UK science writer Lynn McTaggart begins this inquiry with a gripping description of astronaut Edgar Mitchell’s experience aboard Apollo 14 on the return journey back to Earth from his 1971 moon landing. She writes that:
“It was then, while staring out the window, that Ed experienced the strangest feeling he would ever have: a feeling of interconnectedness, as if all the planets and all the people of all time were attached by some invisible web. He could hardly breathe from the majesty of the moment…There seemed to be an enormous force field here, connecting all people, their intentions and thoughts, And every animate and in animate form of matter for all time…Time was just an artificial construct.
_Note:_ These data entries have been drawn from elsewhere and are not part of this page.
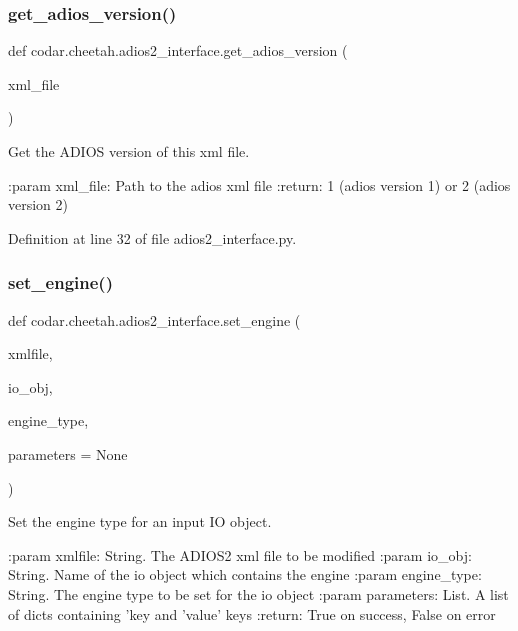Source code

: \subsubsection{\texorpdfstring{get\+\_\+adios\+\_\+version()}{get\_adios\_version()}}
{\footnotesize\ttfamily def codar.\+cheetah.\+adios2\+\_\+interface.\+get\+\_\+adios\+\_\+version (\begin{DoxyParamCaption}\item[{}]{xml\+\_\+file }\end{DoxyParamCaption})}

\begin{DoxyVerb}Get the ADIOS version of this xml file.

:param xml_file: Path to the adios xml file
:return: 1 (adios version 1) or 2 (adios version 2)
\end{DoxyVerb}
 

Definition at line 32 of file adios2\+\_\+interface.\+py.

\mbox{\label{namespacecodar_1_1cheetah_1_1adios2__interface_ac7a185c06b845d8a964ef05d380d9406}} 
\subsubsection{\texorpdfstring{set\+\_\+engine()}{set\_engine()}}
{\footnotesize\ttfamily def codar.\+cheetah.\+adios2\+\_\+interface.\+set\+\_\+engine (\begin{DoxyParamCaption}\item[{}]{xmlfile,  }\item[{}]{io\+\_\+obj,  }\item[{}]{engine\+\_\+type,  }\item[{}]{parameters = {\ttfamily None} }\end{DoxyParamCaption})}

\begin{DoxyVerb}Set the engine type for an input IO object.

:param xmlfile: String. The ADIOS2 xml file to be modified
:param io_obj: String. Name of the io object which contains the engine
:param engine_type: String. The engine type to be set for the io object
:param parameters: List. A list of dicts containing 'key and 'value' keys
:return: True on success, False on error
\end{DoxyVerb}
 

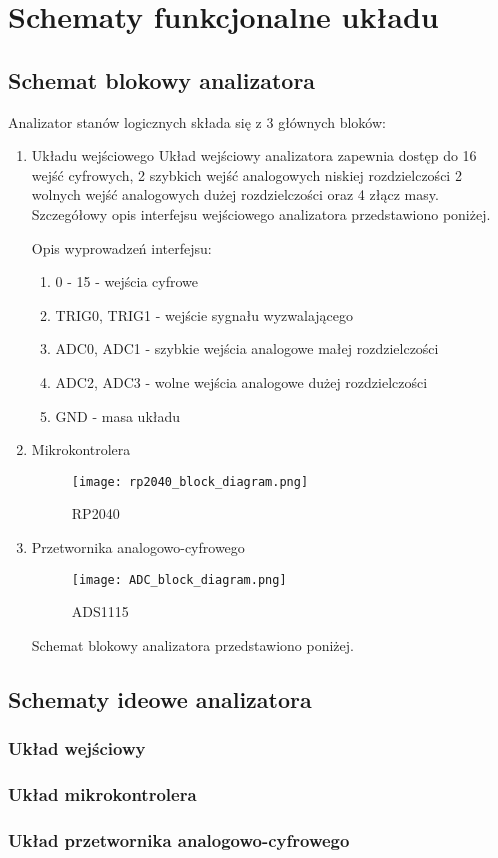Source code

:\section{Schematy funkcjonalne układu}

\subsection{Schemat blokowy analizatora}
Analizator stanów logicznych składa się z 3 głównych bloków:
\begin{enumerate}
    \item Układu wejściowego
Układ wejściowy analizatora zapewnia dostęp do 16 wejść cyfrowych,
2 szybkich wejść analogowych niskiej rozdzielczości 2 wolnych wejść
analogowych dużej rozdzielczości oraz 4 złącz masy. Szczegółowy opis 
interfejsu wejściowego analizatora przedstawiono poniżej.


Opis wyprowadzeń interfejsu:
\begin{enumerate}
    \item 0 - 15 - wejścia cyfrowe
    \item TRIG0, TRIG1 - wejście sygnału wyzwalającego
    \item ADC0, ADC1 - szybkie wejścia analogowe małej rozdzielczości
    \item ADC2, ADC3 - wolne wejścia analogowe dużej rozdzielczości
    \item GND - masa układu 
\end{enumerate} 

    \item Mikrokontrolera
    \begin{figure}[!ht]
        \centering
        \texttt{[image: rp2040\_block\_diagram.png]}
        \caption{RP2040}
        \label{fig:RP2040}
    \end{figure}

    \item Przetwornika analogowo-cyfrowego 
    \begin{figure}[!ht]
        \centering
        \texttt{[image: ADC\_block\_diagram.png]}
        \caption{ADS1115}
        \label{fig:ADS1115}
    \end{figure}

Schemat blokowy analizatora przedstawiono poniżej.

\end{enumerate}



\subsection{Schematy ideowe analizatora}
\subsubsection{Układ wejściowy}
\subsubsection{Układ mikrokontrolera}
\subsubsection{Układ przetwornika analogowo-cyfrowego}






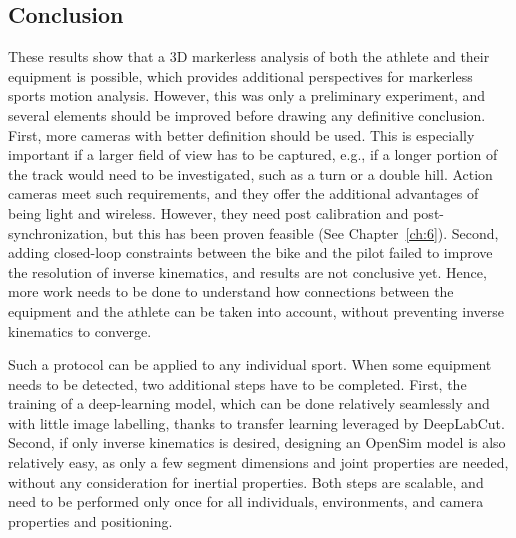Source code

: \subsection{Conclusion}
These results show that a 3D markerless analysis of both the athlete and their equipment is possible, which provides additional perspectives for markerless sports motion analysis. However, this was only a preliminary experiment, and several elements should be improved before drawing any definitive conclusion. First, more cameras with better definition should be used. This is especially important if a larger field of view has to be captured, e.g., if a longer portion of the track would need to be investigated, such as a turn or a double hill. Action cameras meet such requirements, and they offer the additional advantages of being light and wireless. However, they need post calibration and post-synchronization, but this has been proven feasible (See Chapter~\ref{ch:6}). Second, adding closed-loop constraints between the bike and the pilot failed to improve the resolution of inverse kinematics, and results are not conclusive yet. Hence, more work needs to be done to understand how connections between the equipment and the athlete can be taken into account, without preventing inverse kinematics to converge.

Such a protocol can be applied to any individual sport. When some equipment needs to be detected, two additional steps have to be completed. First, the training of a deep-learning model, which can be done relatively seamlessly and with little image labelling, thanks to transfer learning leveraged by DeepLabCut. Second, if only inverse kinematics is desired, designing an OpenSim model is also relatively easy, as only a few segment dimensions and joint properties are needed, without any consideration for inertial properties. Both steps are scalable, and need to be performed only once for all individuals, environments, and camera properties and positioning. 











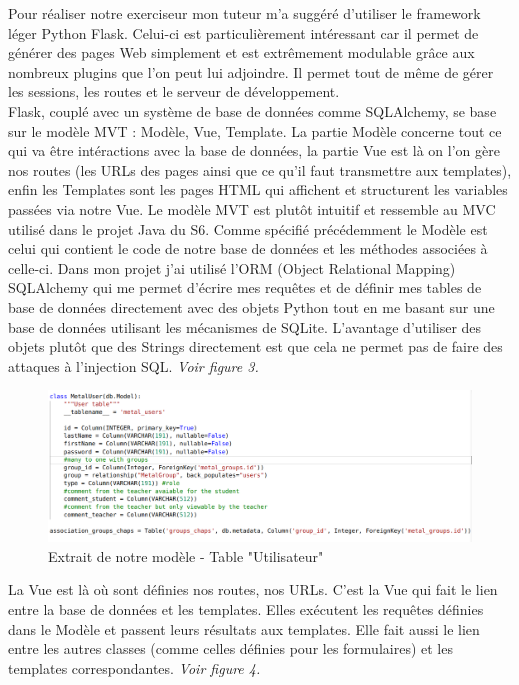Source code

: \documentclass[12pt]{article}
\begin{document}
Pour réaliser notre exerciseur mon tuteur m’a suggéré d’utiliser le framework léger Python Flask. Celui-ci est particulièrement intéressant car il permet de générer des pages Web simplement et est extrêmement modulable grâce aux nombreux plugins que l’on peut lui adjoindre. Il permet tout de même de gérer les sessions, les routes et le serveur de développement. \\
Flask, couplé avec un système de base de données comme SQLAlchemy, se base sur le modèle MVT : Modèle, Vue, Template. La partie Modèle concerne tout ce qui va être intéractions avec la base de données, la partie Vue est là on l'on gère nos routes (les URLs des pages ainsi que ce qu'il faut transmettre aux templates), enfin les Templates sont les pages HTML qui affichent et structurent les variables passées via notre Vue. Le modèle MVT est plutôt intuitif et ressemble au MVC utilisé dans le projet Java du S6. 
Comme spécifié précédemment le Modèle est celui qui contient le code de notre base de données et les méthodes associées à celle-ci. Dans mon projet j'ai utilisé l'ORM (Object Relational Mapping) SQLAlchemy qui me permet d'écrire mes requêtes et de définir mes tables de base de données directement avec des objets Python tout en me basant sur une base de données utilisant les mécanismes de SQLite. L'avantage d'utiliser des objets plutôt que des Strings directement est que cela ne permet pas de faire des attaques à l'injection SQL. \textit{Voir figure 3.}

\begin{figure}[h]
    \centering
    \includegraphics[scale=0.3]{ex_models.png}
    \caption{Extrait de notre modèle - Table "Utilisateur" }
    \label{fig:ex_models}
\end{figure}

La Vue est là où sont définies nos routes, nos URLs. C'est la Vue qui fait le lien entre la base de données et les templates. Elles exécutent les requêtes définies dans le Modèle et passent leurs résultats aux templates. Elle fait aussi le lien entre les autres classes (comme celles définies pour les formulaires) et les templates correspondantes. \textit{Voir figure 4.}
\end{document}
Everything he’d been taught about the separateness of people and things felt wrong… This wasn’t something he was simply comprehending in his mind, but an overwhelmingly visceral feeling, as though he were physically extending out of the window to the very farthest reaches of the cosmos.”
As well as being a Navy pilot, Ed had earned a doctorate science degree. Before this journey, he had been delving into the then newly-emerging field of quantum physics. The most essential ingredient of this interconnected universe he how perceived so vividly, he was beginning to suspect, was the living consciousness that observed it. Quantum physicists were starting to believe it was actually the consciousness of the observer that brought the observed object into being. If this was true, Mitchell realized, then every moment of every day we were taking a central role in creating our world. Quantum physicists, and now Edgar Mitchell too, were beginning to sense that the world existed as, as McTaggart writes, “a matrix of indivisible interconnection.”
As far back as 1911, Max Planck, a founder of quantum theory, had begun to grasp that what had been viewed as empty space was, in fact, bursting with sub-atomic activity. Quantum fields, according to McTaggart, are mediated by exchanges of energy being constantly redistributed in dynamic patterns. Even so-called “real” sub-atomic particles are a “little knot of energy which briefly emerges and (then) disappears back into the underlying field.” Einstein too eventually recognized that matter was an “extremely intense disturbance of perfect randomness and that the only fundamental reality was the field itself.”
If you add up all the particles of all varieties in the universe that are constantly popping in and out of existence, McTaggart tells us, you discover an inexhaustible energy source – equal to or greater than the energy in an atomic nucleus. McTaggart writes it has been calculated that the total energy of this ‘Zero Point Field” exceeds the totality of all energy contained in matter by 10 to the 40th power. Physicist Richard Feynman has written that there is enough energy contained, usually imperceptibly, in one cubic meter of space to boil all the water in all the oceans of the world. All this is, McTaggart explains, “literally connected to the farthest reaches of the cosmos through these Zero Point Waves of the grandest dimensions.”
As all the sub-atomic “particles” in the universe are constantly interacting with this ambient ground-state energy field, the sub-atomic waves of “the Field” are constantly imprinting a record of the shape of everything. The Zero Point Field itself becomes a reflection, a “kind of shadow”, of the universe across all time. McTaggart believes the atomic “vacuum” of the Zero Point Field causes sub-atomic particles to accelerate and agglomerate into “solid” appearing matter. Connecting with Rupert Sheldrake’s research, McTaggart believes activity within this all-pervasive Zero Point Field could be the origin of coherent energy fields surrounding and potentially linking living organisms.
McTaggart’s digging has taken her not only into outer space but into parallel phenomena within the microcosm of the human body. She has followed closely the investigations of neurosurgeon, psychologist, and psychiatrist Karl Pribram on the role of quantum waves as a basis, or perhaps the basis, for memory. Pribram had discovered the “unique ability of quantum waves to store vast quantities of information in a totality and in three dimensions, and for our brains to be able to read this information and from this to create the world.”
Pribram had ventured into the dimension where, in McTaggart’s words, “a hot living thing like a brain functioned according to the weird world of quantum theory.” Pribram came to believe that, “in the act of observation, we are transforming the timeless, space-less world of interference patterns” into a “virtual image of the object” and projecting this into the “concrete world” of time and space. Quantum waves, McTaggart reminds us, can hold unimaginable quantities of data.
Our “consciousness”, McTaggart was beginning to suspect, was actually coherent patterns of light. Where, she started to ask, did “we” end and the rest of the world begin? Was our consciousness encased within our bodies or did it extend throughout the Field? Questions of how the dynamics of quantum theory, and especially the pivotal role of the observer, play out in our awareness are, she found, equally intriguing. There is no clear dividing line, McTaggart was learning, between the mental and the physical. Instead they were appearing to be intertwined and constantly inter-acting aspects of a single unity.